A importância da sinodalidade
Em seguida, o presidente do Conselho Supremo da Comunidade Evangélica na Síria e no Líbano, Joseph Kassab, falou em nome das Igrejas protestantes do Líbano.
Ele se concentra na sinodalidade promovida nos últimos anos pela Igreja Católica. “Um caminho para fazer juntos, ouvirmo-nos, um ao outro, e descobrir a voz do Espírito na diversidade”, que não é apenas “uma questão eclesial”, mas “um chamado que todo o Líbano pode acolher”.
“Se os líderes libaneses caminhassem juntos … Se se ouvissem, seguramente, seria mais fácil para nós entender os sofrimentos do nosso povo”, considera, acrescentando que se poderia, assim, descobrir “que o caminho para a paz não é um sonho difícil, mas uma prática cotidiana que inicia com a confiança”.
Daqui nasce o desejo de que a visita do Pontífice possa ser “uma oportunidade para convidar todas as comunidades do Líbano a uma sinodalidade nacional, a caminhar juntos pelo Líbano”.
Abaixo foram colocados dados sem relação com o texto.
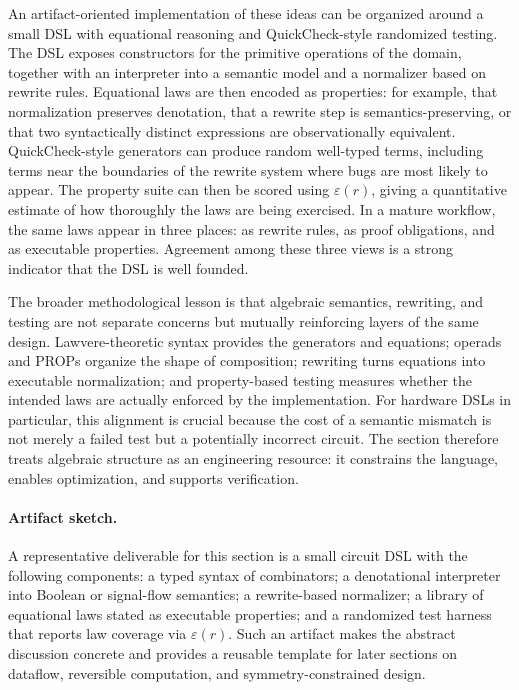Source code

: An artifact-oriented implementation of these ideas can be organized around a small DSL with equational reasoning and QuickCheck-style randomized testing. The DSL exposes constructors for the primitive operations of the domain, together with an interpreter into a semantic model and a normalizer based on rewrite rules. Equational laws are then encoded as properties: for example, that normalization preserves denotation, that a rewrite step is semantics-preserving, or that two syntactically distinct expressions are observationally equivalent. QuickCheck-style generators can produce random well-typed terms, including terms near the boundaries of the rewrite system where bugs are most likely to appear. The property suite can then be scored using \(\varepsilon(r)\), giving a quantitative estimate of how thoroughly the laws are being exercised. In a mature workflow, the same laws appear in three places: as rewrite rules, as proof obligations, and as executable properties. Agreement among these three views is a strong indicator that the DSL is well founded.

The broader methodological lesson is that algebraic semantics, rewriting, and testing are not separate concerns but mutually reinforcing layers of the same design. Lawvere-theoretic syntax provides the generators and equations; operads and PROPs organize the shape of composition; rewriting turns equations into executable normalization; and property-based testing measures whether the intended laws are actually enforced by the implementation. For hardware DSLs in particular, this alignment is crucial because the cost of a semantic mismatch is not merely a failed test but a potentially incorrect circuit. The section therefore treats algebraic structure as an engineering resource: it constrains the language, enables optimization, and supports verification.

\paragraph{Artifact sketch.} A representative deliverable for this section is a small circuit DSL with the following components: a typed syntax of combinators; a denotational interpreter into Boolean or signal-flow semantics; a rewrite-based normalizer; a library of equational laws stated as executable properties; and a randomized test harness that reports law coverage via \(\varepsilon(r)\). Such an artifact makes the abstract discussion concrete and provides a reusable template for later sections on dataflow, reversible computation, and symmetry-constrained design.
Colocar o interesse nacional acima de tudo
Por fim, o xeique Ali Kaddour, líder alauita, atuando como porta-voz do Conselho Islâmico Alauita, define a presença de Leão XIV no Líbano como “um apoio a cada voz que convida para a fraternidade, para a tutela da dignidade humana e à superação das feridas e das divisões que pesaram” sobre o País e sobre o povo.
“Todos nós acreditamos que o ser humano é o valor supremo, que as pátrias se constroem mediante o encontro e não o confronto; mediante a participação e não a exclusão; mediante o respeito recíproco e não o conflito”, continua, manifestando a vontade dos alauitas de apoiar “toda a iniciativa que reforce a estabilidade, reavive a esperança nos corações, encoraje os libaneses ao diálogo e à compreensão mútua e coloque o interesse nacional acima de qualquer outra consideração”.